Each line of the data below should be restated exactly, with images left out.

Data supplied:
____

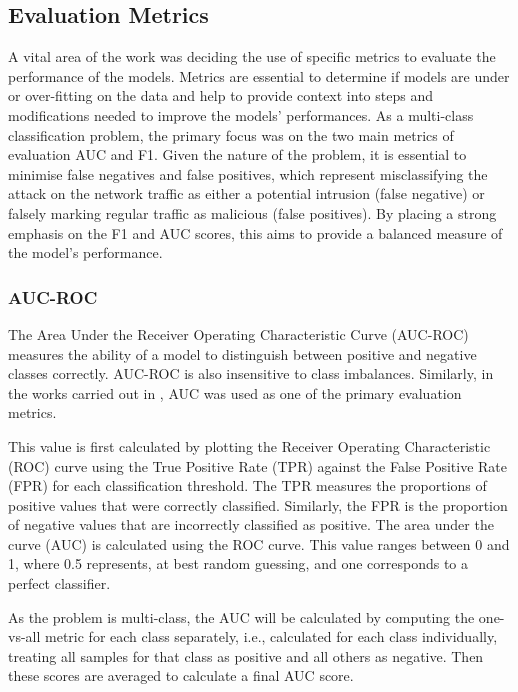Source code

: \subsection{Evaluation Metrics}

A vital area of the work was deciding the use of specific metrics to evaluate the performance of the models. Metrics are essential to determine if models are under or over-fitting on the data and help to provide context into steps and modifications needed to improve the models' performances. 
As a multi-class classification problem, the primary focus was on the two main metrics of evaluation AUC and F1. Given the nature of the problem, it is essential to minimise false negatives and false positives, which represent misclassifying the attack on the network traffic as either a potential intrusion (false negative) or falsely marking regular traffic as malicious (false positives). By placing a strong emphasis on the F1 and AUC scores, this aims to provide a balanced measure of the model's performance.


\subsubsection*{AUC-ROC}

The Area Under the Receiver Operating Characteristic Curve (AUC-ROC) measures the ability of a model to distinguish between positive and negative classes correctly. AUC-ROC is also insensitive to class imbalances. Similarly, in the works carried out in \parencite{s22155633, pick_quality_over}, AUC was used as one of the primary evaluation metrics.

\medskip

This value is first calculated by plotting the Receiver Operating Characteristic (ROC) curve using the True Positive Rate (TPR) against the False Positive Rate (FPR) for each classification threshold. The TPR measures the proportions of positive values that were correctly classified. Similarly, the FPR is the proportion of negative values that are incorrectly classified as positive. The area under the curve (AUC) is calculated using the ROC curve. This value ranges between 0 and 1, where 0.5 represents, at best random guessing, and one corresponds to a perfect classifier.

\medskip

As the problem is multi-class, the AUC will be calculated by computing the one-vs-all metric for each class separately, i.e.,  calculated for each class individually, treating all samples for that class as positive and all others as negative. Then these scores are averaged to calculate a final AUC score.


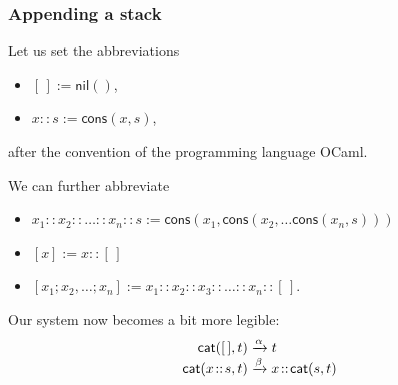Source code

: \documentclass[compress,dvipdfmx]{beamer}
\newcommand{\OCaml}{\textsf{OCaml}\xspace}
\newcommand\fun[1]{\textsf{#1}}
\newcommand\el{[\,]}
\newcommand\cons[2]{{#1}\!::\!{#2}}
\begin{document}
\begin{frame}
  \frametitle{Appending a stack}

  Let us set the abbreviations
  \begin{itemize}

    \item \(\el := \fun{nil}()\),

    \item \(\cons{x}{s} := \fun{cons}(x,s)\),

  \end{itemize}
  after the convention of the programming language \OCaml.

  \bigskip

  We can further abbreviate
  \begin{itemize}

    \item \(\cons{x_1}{\cons{x_2}{\cons{\dots}{\cons{x_n}{s}}}} :=
      \fun{cons}(x_1, \fun{cons}(x_2, \dots \fun{cons}(x_n,s)))\)

    \item \([x] := \cons{x}{\el}\)

    \item \([x_1; x_2, \dots; x_n] :=
          \cons{x_1}{\cons{x_2}{\cons{x_3}{\cons{\ldots}{\cons{x_n}{\el}}}}}\).

  \end{itemize}

  Our system now becomes a bit more legible:
  \begin{align*}
    \fun{cat}(        \el,t) &\xrightarrow{\alpha} t\\
    \fun{cat}(\cons{x}{s},t) &\xrightarrow{\smash{\beta}}
    \cons{x}{\fun{cat}(s,t)}
  \end{align*}

\end{frame}
\end{document}
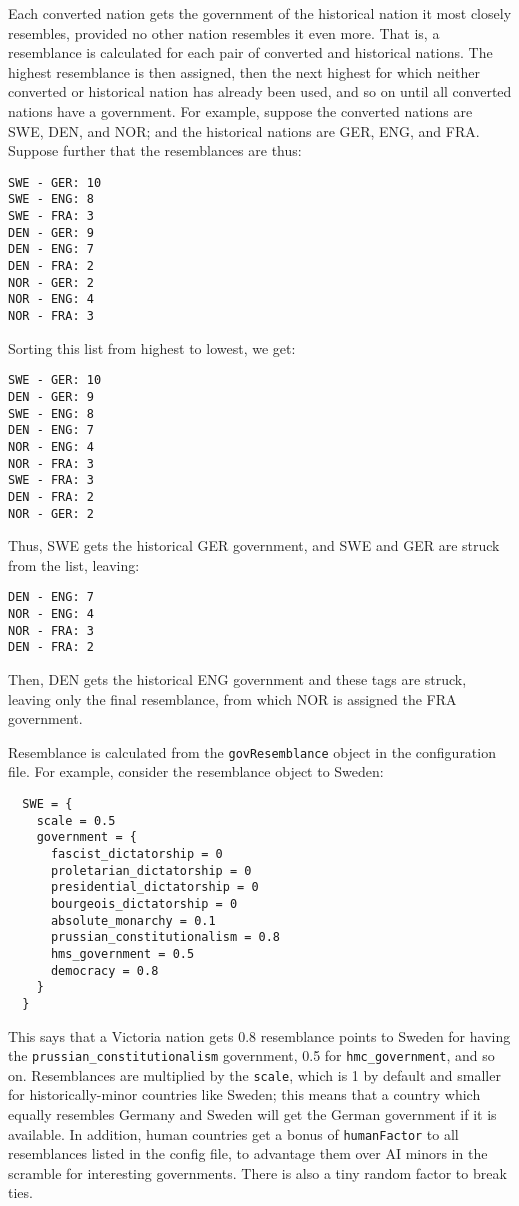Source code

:\documentclass[12pt,ebook,oneside]{book}
\begin{document}
Each converted nation gets the government of the historical nation it
most closely resembles, provided no other nation resembles it even
more. That is, a resemblance is calculated for each pair of converted
and historical nations. The highest resemblance is then assigned, then
the next highest for which neither converted or historical nation has
already been used, and so on until all converted nations have a
government. For example, suppose the converted nations are SWE, DEN,
and NOR; and the historical nations are GER, ENG, and FRA. Suppose
further that the resemblances are thus:
\begin{verbatim}
SWE - GER: 10
SWE - ENG: 8
SWE - FRA: 3
DEN - GER: 9
DEN - ENG: 7
DEN - FRA: 2
NOR - GER: 2
NOR - ENG: 4
NOR - FRA: 3
\end{verbatim}
Sorting this list from highest to lowest, we get:
\begin{verbatim}
SWE - GER: 10
DEN - GER: 9
SWE - ENG: 8
DEN - ENG: 7
NOR - ENG: 4
NOR - FRA: 3
SWE - FRA: 3
DEN - FRA: 2
NOR - GER: 2
\end{verbatim}
Thus, SWE gets the historical GER government, and SWE and GER are
struck from the list, leaving:
\begin{verbatim}
DEN - ENG: 7
NOR - ENG: 4
NOR - FRA: 3
DEN - FRA: 2
\end{verbatim}
Then, DEN gets the historical ENG government and these tags are
struck, leaving only the final resemblance, from which NOR is assigned
the FRA government. 

Resemblance is calculated from the \texttt{govResemblance} object in
the configuration file. For example, consider the resemblance object
to Sweden:
\begin{verbatim}
  SWE = {
    scale = 0.5
    government = {
      fascist_dictatorship = 0
      proletarian_dictatorship = 0 
      presidential_dictatorship = 0
      bourgeois_dictatorship = 0
      absolute_monarchy = 0.1
      prussian_constitutionalism = 0.8
      hms_government = 0.5
      democracy = 0.8
    }
  }
\end{verbatim}
This says that a Victoria nation gets 0.8 resemblance points to Sweden for
having the \texttt{prussian\_constitutionalism} government, 0.5 for
\texttt{hmc\_government}, and so on. Resemblances are multiplied by
the \texttt{scale}, which is 1 by default and smaller for
historically-minor countries like Sweden; this means that a country
which equally resembles Germany and Sweden will get the German
government if it is available. In addition, human countries get a
bonus of \texttt{humanFactor} to all resemblances listed in the config
file, to advantage them
over AI minors in the scramble for interesting governments. There is
also a tiny random factor to break ties. 
\end{document}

____

Answer for this exercise:
Source code

: \subsection{Evaluation Metrics}

A vital area of the work was deciding the use of specific metrics to evaluate the performance of the models. Metrics are essential to determine if models are under or over-fitting on the data and help to provide context into steps and modifications needed to improve the models' performances. 
As a multi-class classification problem, the primary focus was on the two main metrics of evaluation AUC and F1. Given the nature of the problem, it is essential to minimise false negatives and false positives, which represent misclassifying the attack on the network traffic as either a potential intrusion (false negative) or falsely marking regular traffic as malicious (false positives). By placing a strong emphasis on the F1 and AUC scores, this aims to provide a balanced measure of the model's performance.


\subsubsection*{AUC-ROC}

The Area Under the Receiver Operating Characteristic Curve (AUC-ROC) measures the ability of a model to distinguish between positive and negative classes correctly. AUC-ROC is also insensitive to class imbalances. Similarly, in the works carried out in \parencite{s22155633, pick_quality_over}, AUC was used as one of the primary evaluation metrics.

\medskip

This value is first calculated by plotting the Receiver Operating Characteristic (ROC) curve using the True Positive Rate (TPR) against the False Positive Rate (FPR) for each classification threshold. The TPR measures the proportions of positive values that were correctly classified. Similarly, the FPR is the proportion of negative values that are incorrectly classified as positive. The area under the curve (AUC) is calculated using the ROC curve. This value ranges between 0 and 1, where 0.5 represents, at best random guessing, and one corresponds to a perfect classifier.

\medskip

As the problem is multi-class, the AUC will be calculated by computing the one-vs-all metric for each class separately, i.e.,  calculated for each class individually, treating all samples for that class as positive and all others as negative. Then these scores are averaged to calculate a final AUC score.


Source code

: \documentclass[compress,dvipdfmx]{beamer}
\newcommand{\OCaml}{\textsf{OCaml}\xspace}
\newcommand\fun[1]{\textsf{#1}}
\newcommand\el{[\,]}
\newcommand\cons[2]{{#1}\!::\!{#2}}
\begin{document}
\begin{frame}
  \frametitle{Appending a stack}

  Let us set the abbreviations
  \begin{itemize}

    \item \(\el := \fun{nil}()\),

    \item \(\cons{x}{s} := \fun{cons}(x,s)\),

  \end{itemize}
  after the convention of the programming language \OCaml.

  \bigskip

  We can further abbreviate
  \begin{itemize}

    \item \(\cons{x_1}{\cons{x_2}{\cons{\dots}{\cons{x_n}{s}}}} :=
      \fun{cons}(x_1, \fun{cons}(x_2, \dots \fun{cons}(x_n,s)))\)

    \item \([x] := \cons{x}{\el}\)

    \item \([x_1; x_2, \dots; x_n] :=
          \cons{x_1}{\cons{x_2}{\cons{x_3}{\cons{\ldots}{\cons{x_n}{\el}}}}}\).

  \end{itemize}

  Our system now becomes a bit more legible:
  \begin{align*}
    \fun{cat}(        \el,t) &\xrightarrow{\alpha} t\\
    \fun{cat}(\cons{x}{s},t) &\xrightarrow{\smash{\beta}}
    \cons{x}{\fun{cat}(s,t)}
  \end{align*}

\end{frame}
\end{document}
Source code

:\documentclass[12pt,ebook,oneside]{book}
\begin{document}
Each converted nation gets the government of the historical nation it
most closely resembles, provided no other nation resembles it even
more. That is, a resemblance is calculated for each pair of converted
and historical nations. The highest resemblance is then assigned, then
the next highest for which neither converted or historical nation has
already been used, and so on until all converted nations have a
government. For example, suppose the converted nations are SWE, DEN,
and NOR; and the historical nations are GER, ENG, and FRA. Suppose
further that the resemblances are thus:
\begin{verbatim}
SWE - GER: 10
SWE - ENG: 8
SWE - FRA: 3
DEN - GER: 9
DEN - ENG: 7
DEN - FRA: 2
NOR - GER: 2
NOR - ENG: 4
NOR - FRA: 3
\end{verbatim}
Sorting this list from highest to lowest, we get:
\begin{verbatim}
SWE - GER: 10
DEN - GER: 9
SWE - ENG: 8
DEN - ENG: 7
NOR - ENG: 4
NOR - FRA: 3
SWE - FRA: 3
DEN - FRA: 2
NOR - GER: 2
\end{verbatim}
Thus, SWE gets the historical GER government, and SWE and GER are
struck from the list, leaving:
\begin{verbatim}
DEN - ENG: 7
NOR - ENG: 4
NOR - FRA: 3
DEN - FRA: 2
\end{verbatim}
Then, DEN gets the historical ENG government and these tags are
struck, leaving only the final resemblance, from which NOR is assigned
the FRA government. 

Resemblance is calculated from the \texttt{govResemblance} object in
the configuration file. For example, consider the resemblance object
to Sweden:
\begin{verbatim}
  SWE = {
    scale = 0.5
    government = {
      fascist_dictatorship = 0
      proletarian_dictatorship = 0 
      presidential_dictatorship = 0
      bourgeois_dictatorship = 0
      absolute_monarchy = 0.1
      prussian_constitutionalism = 0.8
      hms_government = 0.5
      democracy = 0.8
    }
  }
\end{verbatim}
This says that a Victoria nation gets 0.8 resemblance points to Sweden for
having the \texttt{prussian\_constitutionalism} government, 0.5 for
\texttt{hmc\_government}, and so on. Resemblances are multiplied by
the \texttt{scale}, which is 1 by default and smaller for
historically-minor countries like Sweden; this means that a country
which equally resembles Germany and Sweden will get the German
government if it is available. In addition, human countries get a
bonus of \texttt{humanFactor} to all resemblances listed in the config
file, to advantage them
over AI minors in the scramble for interesting governments. There is
also a tiny random factor to break ties. 
\end{document}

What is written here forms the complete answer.